Where Has Love Gone? (Где ты, любовь?, lit. Where Are You, Love?) is a 1980 Soviet musical drama film, written and directed by Valeriu Gagiu, starring Sofia Rotaru as well as Grigore Grigoriu and Evgueny Menishov. The movie features songs performed by Sofia Rotaru. The setting includes Moldavian landscape and countryside life, as well as the Black Sea coast, Chişinău and Odessa.

Although heavily criticized by cinema experts, even by Sofia Rotaru herself, the film gathered more than 25 million viewers in the former Soviet Union. In 2002, the official video version of the movie directed by Valeriu Gagiu at the Moldova-Film studios in 1980 was released.

== Plot ==
After graduation from conservatory, music professor Marcela (Sofia Rotaru) teaches music in a village music school in Moldova. As a main solo vocal she is invited to join a musical vocal instrumental ensemble, which is being directed by astronomer Viktor. The first rehearsal takes place in the astronomic star observatory tower and that's where Viktor falls in love with Marcela. Andrei also has his idea about Marcela as he cheerly appreciates her first performance with their band. Marcela returns home to the village, where her local admirer waits for her next to her house door. The rehearsals lead to an invitation to perform on a cruise ship in the Black Sea. As the relationship with Viktor staggers, Andrei manages to approach Marcela. Love, artistic successes, and, as the genre requires, a victory at an international song festival are awaiting Marcela.

== Cast ==
- Sofia Rotaru as Marcela Bazatin
- Grigore Grigoriu as Viktor
- Evgueny Menishov as Andrei
- Ekaterine Kazimirova
- Konstantin Konstantinov
- Viktor Ignat
- Viktor Chutak

== Production ==
The shooting of the movie started in Kishinev. The all-Soviet star Sofia Rotaru was selected to play the main role. In fact, in the half-documentary, half-autobiographical film, Rotaru played her real self, even though the last name of the heroine (Botezat) was not the same as the main role artist.

From the beginning the movie was planned to be a musical film; that is why the Soviet singer Sofia Rotaru was invited.
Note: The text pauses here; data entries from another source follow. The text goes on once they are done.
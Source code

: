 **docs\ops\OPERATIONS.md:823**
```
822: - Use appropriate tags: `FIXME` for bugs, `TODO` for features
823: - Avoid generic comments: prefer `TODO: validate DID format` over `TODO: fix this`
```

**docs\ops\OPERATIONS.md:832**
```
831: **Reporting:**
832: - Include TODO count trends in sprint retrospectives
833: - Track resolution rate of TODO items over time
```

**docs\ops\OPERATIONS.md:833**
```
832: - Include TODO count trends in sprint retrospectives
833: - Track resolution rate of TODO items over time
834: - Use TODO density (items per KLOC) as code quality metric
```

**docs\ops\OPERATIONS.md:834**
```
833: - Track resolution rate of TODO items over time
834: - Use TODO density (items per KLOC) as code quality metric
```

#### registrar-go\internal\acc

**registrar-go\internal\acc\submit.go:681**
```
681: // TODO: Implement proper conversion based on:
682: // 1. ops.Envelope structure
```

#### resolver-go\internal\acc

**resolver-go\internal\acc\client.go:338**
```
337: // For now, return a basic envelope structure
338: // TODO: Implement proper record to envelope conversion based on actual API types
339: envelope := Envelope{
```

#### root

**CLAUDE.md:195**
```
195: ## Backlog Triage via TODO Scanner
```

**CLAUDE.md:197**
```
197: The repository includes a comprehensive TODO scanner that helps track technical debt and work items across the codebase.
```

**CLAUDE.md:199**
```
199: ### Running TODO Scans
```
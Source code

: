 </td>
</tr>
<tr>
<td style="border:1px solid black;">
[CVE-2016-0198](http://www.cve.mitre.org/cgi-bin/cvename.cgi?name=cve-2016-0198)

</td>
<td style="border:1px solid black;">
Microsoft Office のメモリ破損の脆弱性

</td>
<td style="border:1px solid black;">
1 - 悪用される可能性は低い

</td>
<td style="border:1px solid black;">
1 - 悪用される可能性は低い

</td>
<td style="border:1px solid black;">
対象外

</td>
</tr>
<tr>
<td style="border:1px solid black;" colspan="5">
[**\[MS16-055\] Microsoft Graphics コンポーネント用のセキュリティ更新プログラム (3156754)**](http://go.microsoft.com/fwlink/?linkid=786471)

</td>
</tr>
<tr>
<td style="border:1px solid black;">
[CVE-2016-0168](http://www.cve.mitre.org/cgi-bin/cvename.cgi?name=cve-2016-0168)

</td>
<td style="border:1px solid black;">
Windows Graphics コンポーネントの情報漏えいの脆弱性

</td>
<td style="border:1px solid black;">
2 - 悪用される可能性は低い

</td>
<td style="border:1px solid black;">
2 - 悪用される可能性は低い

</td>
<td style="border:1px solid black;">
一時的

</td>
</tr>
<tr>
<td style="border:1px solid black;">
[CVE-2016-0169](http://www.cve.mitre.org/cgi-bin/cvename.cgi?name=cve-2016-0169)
The producer Valeriu Gagiu said:

Truly speaking, the film Gde ty, lyubov'? was a ground breaking type film for me. In fact, I was going to shoot another musical film, where Sofia Rotaru had to play as well. However, the Goskino decided otherwise. I can still remember as I was told: "Make a movie about Rotaru, otherwise we will not let your film go through". This being said, I should mention that the preparations for the shooting of the film had already started, whereas we did not even have a scenario for the movie about Rotaru!
— cquote

As a result, the scenario was written in a way that it satisfied the conductorship as well. This was supposed to be the first full-fledged drama movie about Sofia Rotaru. The singer has agreed to play the role as she was on tour in Odessa. The shooting of the film started with an ensemble of actors, which represented the real cinema stars, even though the movie was a musical film: Grigore Grigoriu, Evgueny Menishov (presenter of the yearly song festival "Song of the Year" with Angelina Vovk), Viktor Chyutak cast. Because of the movie, Rotaru had to refuse to tour, what did not fit in with the plans of the director of Chervona Ruta ensemble, where Sofia Rotaru was the leading soloist singer. The shooting of the movie took place in Moldova, Crimea, and Odessa.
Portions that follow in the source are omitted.